Bush e um rock dos bons velhos tempos no Coliseu

Bush e um rock dos bons velhos tempos no Coliseu

O Coliseu dos Recreios, em Lisboa, esgotou na quarta-feira, 11 de outubro, para uma noite cheia do rock dos Bush. Desde o álbum mais recente aos temas mais antigos houve tempo e espaço para tudo.

“Black and White Rainbows” é o nome do mais recente álbum dos ingleses Bush. A digressão, que terminou no concerto lisboeta, tinha por missão dar a conhecer os mais recentes temas mas a mistura foi tão bem equilibrada que os fãs tiveram oportunidade de conhecer as músicas mais recentes, mas aproveitando o embalo daqueles que lhes marcaram a adolescência.

Gavin Rossdale, na voz e na guitarra, nem parece já estar nos cinquentas, tal é a força e entrega que imprimiu à atuação muito desejada por cá já que há quatro anos que não nos visitavam. O concerto oscilou entre os clássicos, as baladas e o tom mais negro do grunge.

Zen, do primeiro de sete álbuns, “Sixteen Stone”, dos tempos iniciais da banda britânica algures entre 1992 (quando começaram) e 1994 (quando gravaram o álbum de estreia), abriu a noite a “rasgar” determinando a forte marca rockeira dos anos 90 por boa parte da noite dentro.

A seguir, introduz o tema This is War com uma preocupação sobre os conflitos que abalam o mundo nesta altura, dizendo: “We don’t know what we’re doing and we are all crazy. You gotta keep the shit out”. Em 1996, o álbum “Razorblade Suitcase” foi n.º1 nas tabelas norte-americanas de vendas de álbuns, tendo inclusive conquistado o Disco de Ouro. Boa parte desta popularidade deveu-se a Swallowed, um dois temas mais apreciados da noite com muitos agradecimentos a que se seguiu uma nova intervenção do cantor: “De cada vez que cá venho vocês conseguem estar ainda mais bonitos”.

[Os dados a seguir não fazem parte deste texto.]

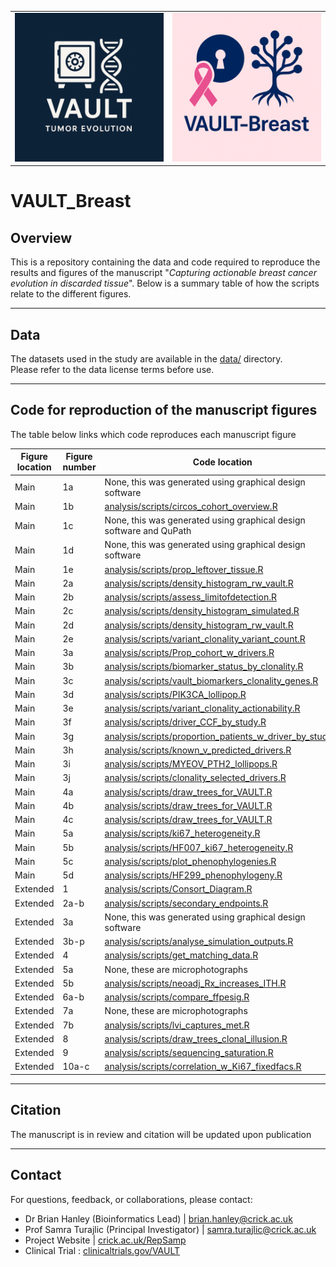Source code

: |                            |                                  |
|----------------------------|----------------------------------|
| ![](assets/Logo_VAULT.png) | ![](assets/VAULT_Breastlogo.png) |

# VAULT_Breast

## Overview

This is a repository containing the data and code required to reproduce the results and figures of the manuscript "*Capturing actionable breast cancer evolution in discarded tissue*". Below is a summary table of how the scripts relate to the different figures. 

------------------------------------------------------------------------

## Data

The datasets used in the study are available in the [data/](data/) directory.\
Please refer to the data license terms before use.

------------------------------------------------------------------------

## Code for reproduction of the manuscript figures

The table below links which code reproduces each manuscript figure

| Figure location | Figure number | Code location                                                                                                                                                                 |
|-----------------------|-------------------------|-------------------------|
| Main            | 1a            | None, this was generated using graphical design software                                                                                                                      |
| Main            | 1b            | [analysis/scripts/circos_cohort_overview.R](https://github.com/BrianHanley714/VAULT_Breast/tree/main/analysis/scripts/circos_cohort_overview.R)                               |
| Main            | 1c            | None, this was generated using graphical design software and QuPath                                                                                                           |
| Main            | 1d            | None, this was generated using graphical design software                                                                                                                      |
| Main            | 1e            | [analysis/scripts/prop_leftover_tissue.R](https://github.com/BrianHanley714/VAULT_Breast/tree/main/analysis/scripts/prop_leftover_tissue.R)                                   |
| Main            | 2a            | [analysis/scripts/density_histogram_rw_vault.R](https://github.com/BrianHanley714/VAULT_Breast/tree/main/analysis/scripts/density_histogram_rw_vault.R)                       |
| Main            | 2b            | [analysis/scripts/assess_limitofdetection.R](https://github.com/BrianHanley714/VAULT_Breast/tree/main/analysis/scripts/assess_limitofdetection.R)                             |
| Main            | 2c            | [analysis/scripts/density_histogram_simulated.R](https://github.com/BrianHanley714/VAULT_Breast/tree/main/analysis/scripts/density_histogram_simulated.R)                     |
| Main            | 2d            | [analysis/scripts/density_histogram_rw_vault.R](https://github.com/BrianHanley714/VAULT_Breast/tree/main/analysis/scripts/density_histogram_rw_vault.R)                       |
| Main            | 2e            | [analysis/scripts/variant_clonality_variant_count.R](https://github.com/BrianHanley714/VAULT_Breast/tree/main/analysis/scripts/variant_clonality_variant_count.R)             |
| Main            | 3a            | [analysis/scripts/Prop_cohort_w_drivers.R](https://github.com/BrianHanley714/VAULT_Breast/tree/main/analysis/scripts/Prop_cohort_w_drivers.R)                                 |
| Main            | 3b            | [analysis/scripts/biomarker_status_by_clonality.R](https://github.com/BrianHanley714/VAULT_Breast/tree/main/analysis/scripts/biomarker_status_by_clonality.R)                 |
| Main            | 3c            | [analysis/scripts/vault_biomarkers_clonality_genes.R](https://github.com/BrianHanley714/VAULT_Breast/tree/main/analysis/scripts/vault_biomarkers_clonality_genes.R)           |
| Main            | 3d            | [analysis/scripts/PIK3CA_lollipop.R](https://github.com/BrianHanley714/VAULT_Breast/tree/main/analysis/scripts/PIK3CA_lollipop.R)                                             |
| Main            | 3e            | [analysis/scripts/variant_clonality_actionability.R](https://github.com/BrianHanley714/VAULT_Breast/tree/main/analysis/scripts/umap.R)                                        |
| Main            | 3f            | [analysis/scripts/driver_CCF_by_study.R](https://github.com/BrianHanley714/VAULT_Breast/tree/main/analysis/scripts/variant_clonality_actionability.R)                         |
| Main            | 3g            | [analysis/scripts/proportion_patients_w_driver_by_study.R](https://github.com/BrianHanley714/VAULT_Breast/tree/main/analysis/scripts/proportion_patients_w_driver_by_study.R) |
| Main            | 3h            | [analysis/scripts/known_v_predicted_drivers.R](https://github.com/BrianHanley714/VAULT_Breast/tree/main/analysis/scripts/known_v_predicted_drivers.R)                         |
| Main            | 3i            | [analysis/scripts/MYEOV_PTH2_lollipops.R](https://github.com/BrianHanley714/VAULT_Breast/tree/main/analysis/scripts/MYEOV_PTH2_lollipops.R)                                   |
| Main            | 3j            | [analysis/scripts/clonality_selected_drivers.R](https://github.com/BrianHanley714/VAULT_Breast/tree/main/analysis/scripts/clonality_selected_drivers.R)                       |
| Main            | 4a            | [analysis/scripts/draw_trees_for_VAULT.R](https://github.com/BrianHanley714/VAULT_Breast/tree/main/analysis/scripts/draw_trees_for_VAULT.R)                                   |
| Main            | 4b            | [analysis/scripts/draw_trees_for_VAULT.R](https://github.com/BrianHanley714/VAULT_Breast/tree/main/analysis/scripts/draw_trees_for_VAULT.R)                                   |
| Main            | 4c            | [analysis/scripts/draw_trees_for_VAULT.R](https://github.com/BrianHanley714/VAULT_Breast/tree/main/analysis/scripts/draw_trees_for_VAULT.R)                                   |
| Main            | 5a            | [analysis/scripts/ki67_heterogeneity.R](https://github.com/BrianHanley714/VAULT_Breast/tree/main/analysis/scripts/ki67_heterogeneity.R)                                       |
| Main            | 5b            | [analysis/scripts/HF007_ki67_heterogeneity.R](https://github.com/BrianHanley714/VAULT_Breast/tree/main/analysis/scripts/HF007_ki67_heterogeneity.R)                           |
| Main            | 5c            | [analysis/scripts/plot_phenophylogenies.R](https://github.com/BrianHanley714/VAULT_Breast/tree/main/analysis/scripts/plot_phenophylogenies.R)                                 |
| Main            | 5d            | [analysis/scripts/HF299_phenophylogeny.R](https://github.com/BrianHanley714/VAULT_Breast/tree/main/analysis/scripts/HF299_phenophylogeny.R)                                   |
| Extended        | 1             | [analysis/scripts/Consort_Diagram.R](https://github.com/BrianHanley714/VAULT_Breast/tree/main/analysis/scripts/Consort_Diagram.R)                                             |
| Extended        | 2a-b          | [analysis/scripts/secondary_endpoints.R](https://github.com/BrianHanley714/VAULT_Breast/tree/main/analysis/scripts/secondary_endpoints.R)                                     |
| Extended        | 3a            | None, this was generated using graphical design software                                                                                                                      |
| Extended        | 3b-p          | [analysis/scripts/analyse_simulation_outputs.R](https://github.com/BrianHanley714/VAULT_Breast/tree/main/analysis/scripts/analyse_simulation_outputs.R)                       |
| Extended        | 4             | [analysis/scripts/get_matching_data.R](https://github.com/BrianHanley714/VAULT_Breast/tree/main/analysis/scripts/get_matching_data.R)                                         |
| Extended        | 5a            | None, these are microphotographs                                                                                                                                              |
| Extended        | 5b            | [analysis/scripts/neoadj_Rx_increases_ITH.R](https://github.com/BrianHanley714/VAULT_Breast/tree/main/analysis/scripts/neoadj_Rx_increases_ITH.R)                             |      
| Extended        | 6a-b          | [analysis/scripts/compare_ffpesig.R](https://github.com/BrianHanley714/VAULT_Breast/tree/main/analysis/scripts/compare_ffpesig.R)                                             |
| Extended        | 7a            |  None, these are microphotographs                                                                                                                                             |
| Extended        | 7b            | [analysis/scripts/lvi_captures_met.R](https://github.com/BrianHanley714/VAULT_Breast/tree/main/analysis/scripts/lvi_captures_met.R)                                           |
| Extended        | 8             | [analysis/scripts/draw_trees_clonal_illusion.R](https://github.com/BrianHanley714/VAULT_Breast/tree/main/analysis/scripts/draw_trees_clonal_illusion.R)                       |
| Extended        | 9             | [analysis/scripts/sequencing_saturation.R](https://github.com/BrianHanley714/VAULT_Breast/tree/main/analysis/scripts/sequencing_saturation.R)                                 |
| Extended        | 10a-c         | [analysis/scripts/correlation_w_Ki67_fixedfacs.R](https://github.com/BrianHanley714/VAULT_Breast/tree/main/analysis/scripts/correlation_w_Ki67_fixedfacs.R)                   |

------------------------------------------------------------------------

## Citation

The manuscript is in review and citation will be updated upon publication

------------------------------------------------------------------------

## Contact

For questions, feedback, or collaborations, please contact:

-   Dr Brian Hanley (Bioinformatics Lead) \| [brian.hanley\@crick.ac.uk](mailto:brian.hanley@crick.ac.uk)
-   Prof Samra Turajlic (Principal Investigator) \| [samra.turajlic\@crick.ac.uk](mailto:samra.turajlic@crick.ac.uk)
-   Project Website \| [crick.ac.uk/RepSamp](https://www.crick.ac.uk/research/labs/samra-turajlic/areas-of-interest/representative-sampling)
-   Clinical Trial : [clinicaltrials.gov/VAULT](https://clinicaltrials.gov/study/NCT03832062?term=NCT03832062&rank=1)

De salientar que Gavin Rossdale desceu do palco mais de uma vez para saudar os fãs e chegou a percorrer a quase totalidade da sala, saudando e abraçando. Foi delicioso o momento em que o vimos a beijar a barriga de uma grávida.

Das 15 músicas do álbum mais recente, e que serviram de apoio à digressão, houve dois temas, Nurse, devidamente apresentado e também muito aplaudido, e Peace-S.

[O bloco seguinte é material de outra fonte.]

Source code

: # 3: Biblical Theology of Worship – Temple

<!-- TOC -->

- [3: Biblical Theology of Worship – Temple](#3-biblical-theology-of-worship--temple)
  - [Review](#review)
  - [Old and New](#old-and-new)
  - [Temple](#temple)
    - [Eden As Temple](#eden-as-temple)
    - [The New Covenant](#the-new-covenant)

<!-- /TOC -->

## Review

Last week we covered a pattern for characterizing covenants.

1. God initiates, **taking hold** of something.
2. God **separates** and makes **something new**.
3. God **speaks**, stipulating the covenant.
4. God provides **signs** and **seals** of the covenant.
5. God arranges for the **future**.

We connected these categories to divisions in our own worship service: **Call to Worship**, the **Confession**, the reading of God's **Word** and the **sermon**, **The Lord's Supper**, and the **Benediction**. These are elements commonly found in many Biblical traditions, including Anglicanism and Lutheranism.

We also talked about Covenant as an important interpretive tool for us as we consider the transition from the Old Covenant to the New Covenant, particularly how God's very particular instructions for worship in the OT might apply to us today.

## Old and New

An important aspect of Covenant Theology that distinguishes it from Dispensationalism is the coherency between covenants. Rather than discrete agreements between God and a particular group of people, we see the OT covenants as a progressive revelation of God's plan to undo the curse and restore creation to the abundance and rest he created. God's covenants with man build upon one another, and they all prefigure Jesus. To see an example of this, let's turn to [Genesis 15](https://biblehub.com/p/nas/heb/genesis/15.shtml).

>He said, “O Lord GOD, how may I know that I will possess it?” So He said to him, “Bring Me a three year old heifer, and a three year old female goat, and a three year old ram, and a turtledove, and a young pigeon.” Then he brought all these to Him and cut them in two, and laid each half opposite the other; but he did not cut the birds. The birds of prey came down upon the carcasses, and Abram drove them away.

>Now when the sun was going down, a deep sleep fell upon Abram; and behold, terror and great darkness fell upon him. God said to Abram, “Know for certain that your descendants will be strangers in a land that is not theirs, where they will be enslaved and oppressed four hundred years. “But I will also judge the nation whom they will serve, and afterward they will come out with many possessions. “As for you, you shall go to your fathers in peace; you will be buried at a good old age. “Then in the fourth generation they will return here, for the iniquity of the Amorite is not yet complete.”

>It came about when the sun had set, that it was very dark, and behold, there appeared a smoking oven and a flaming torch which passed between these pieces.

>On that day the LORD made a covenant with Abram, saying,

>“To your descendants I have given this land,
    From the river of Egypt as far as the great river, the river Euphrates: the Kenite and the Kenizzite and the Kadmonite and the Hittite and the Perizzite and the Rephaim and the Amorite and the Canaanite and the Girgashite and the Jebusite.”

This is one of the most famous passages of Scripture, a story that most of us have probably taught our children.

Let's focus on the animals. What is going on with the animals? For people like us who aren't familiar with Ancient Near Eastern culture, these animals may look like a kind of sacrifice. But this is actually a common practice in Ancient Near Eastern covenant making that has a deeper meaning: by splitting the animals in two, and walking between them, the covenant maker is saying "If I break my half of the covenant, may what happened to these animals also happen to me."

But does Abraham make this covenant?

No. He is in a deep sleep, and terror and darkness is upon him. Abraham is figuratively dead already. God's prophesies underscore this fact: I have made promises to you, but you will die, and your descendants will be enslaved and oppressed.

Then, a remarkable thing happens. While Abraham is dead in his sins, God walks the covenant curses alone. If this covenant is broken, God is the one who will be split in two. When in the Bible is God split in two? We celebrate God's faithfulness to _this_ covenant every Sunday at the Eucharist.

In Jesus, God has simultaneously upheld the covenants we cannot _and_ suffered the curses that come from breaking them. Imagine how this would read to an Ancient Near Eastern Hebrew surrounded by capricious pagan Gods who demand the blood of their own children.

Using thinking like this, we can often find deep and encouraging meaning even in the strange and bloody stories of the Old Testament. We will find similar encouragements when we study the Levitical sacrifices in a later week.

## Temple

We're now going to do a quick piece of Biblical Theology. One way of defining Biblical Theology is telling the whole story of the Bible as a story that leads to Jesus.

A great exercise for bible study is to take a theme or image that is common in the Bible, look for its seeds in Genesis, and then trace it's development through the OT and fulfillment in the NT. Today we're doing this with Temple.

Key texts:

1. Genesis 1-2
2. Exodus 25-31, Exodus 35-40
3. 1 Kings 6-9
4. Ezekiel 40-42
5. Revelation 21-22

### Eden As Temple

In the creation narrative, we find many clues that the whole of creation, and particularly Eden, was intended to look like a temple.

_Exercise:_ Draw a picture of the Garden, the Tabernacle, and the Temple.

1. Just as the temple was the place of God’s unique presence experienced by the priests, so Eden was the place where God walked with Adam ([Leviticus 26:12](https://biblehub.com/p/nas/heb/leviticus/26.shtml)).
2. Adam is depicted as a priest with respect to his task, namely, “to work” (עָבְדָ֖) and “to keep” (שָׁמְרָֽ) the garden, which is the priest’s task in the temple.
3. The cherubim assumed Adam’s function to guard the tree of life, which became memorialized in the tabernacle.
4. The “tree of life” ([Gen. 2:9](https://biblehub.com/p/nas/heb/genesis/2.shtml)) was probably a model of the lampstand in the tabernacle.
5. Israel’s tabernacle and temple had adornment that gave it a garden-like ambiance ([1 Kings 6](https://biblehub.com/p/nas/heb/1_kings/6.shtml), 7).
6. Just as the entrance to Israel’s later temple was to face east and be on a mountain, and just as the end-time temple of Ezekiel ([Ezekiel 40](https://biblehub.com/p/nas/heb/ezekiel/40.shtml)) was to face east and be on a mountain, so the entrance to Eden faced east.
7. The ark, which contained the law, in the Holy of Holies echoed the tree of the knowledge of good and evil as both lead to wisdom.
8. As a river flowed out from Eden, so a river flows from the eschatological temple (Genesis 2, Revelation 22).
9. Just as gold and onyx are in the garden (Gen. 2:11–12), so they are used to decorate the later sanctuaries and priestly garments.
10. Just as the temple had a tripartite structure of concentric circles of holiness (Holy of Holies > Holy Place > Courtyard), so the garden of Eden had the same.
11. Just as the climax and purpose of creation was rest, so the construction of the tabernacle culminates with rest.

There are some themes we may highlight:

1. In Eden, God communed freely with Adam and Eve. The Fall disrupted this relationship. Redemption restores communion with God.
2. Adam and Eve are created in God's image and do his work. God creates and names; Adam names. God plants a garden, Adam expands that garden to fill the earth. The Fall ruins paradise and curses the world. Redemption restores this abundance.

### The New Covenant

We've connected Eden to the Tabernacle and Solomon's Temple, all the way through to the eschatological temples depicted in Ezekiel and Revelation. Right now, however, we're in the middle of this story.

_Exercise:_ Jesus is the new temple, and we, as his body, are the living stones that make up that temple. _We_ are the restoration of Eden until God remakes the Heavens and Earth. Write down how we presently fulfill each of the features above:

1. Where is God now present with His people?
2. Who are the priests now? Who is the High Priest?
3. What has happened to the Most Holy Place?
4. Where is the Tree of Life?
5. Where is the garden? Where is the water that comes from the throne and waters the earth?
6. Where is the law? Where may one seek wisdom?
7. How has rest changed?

Machine Head abriu o encore, logo a obter a loucura dos fãs mais antigos já que, em 1996, a canção foi incluída na banda sonora do filme “Fear”, que ganhou o prémio MTV Movie Awards como melhor banda sonora.

The One I Love, Glycerine e Come Down fecharam o encore, aplaudido, ovacionado, emocionado e muito desejado. Portaram-se tão bem estes rapazes.

A primeira parte da noite foi da responsabilidade do grupo britânico RavenEye, uma banda formada em 2014 e associada ao estilo moderno de rock de garagem. O vocalista Oli Brown, o baixista Aaron Spiers e o baterista Adam Breez, fizeram a introdução ao espetáculo com um rock competente que cativou a plateia, tal como já tinham feito na primeira parte de Aerosmith.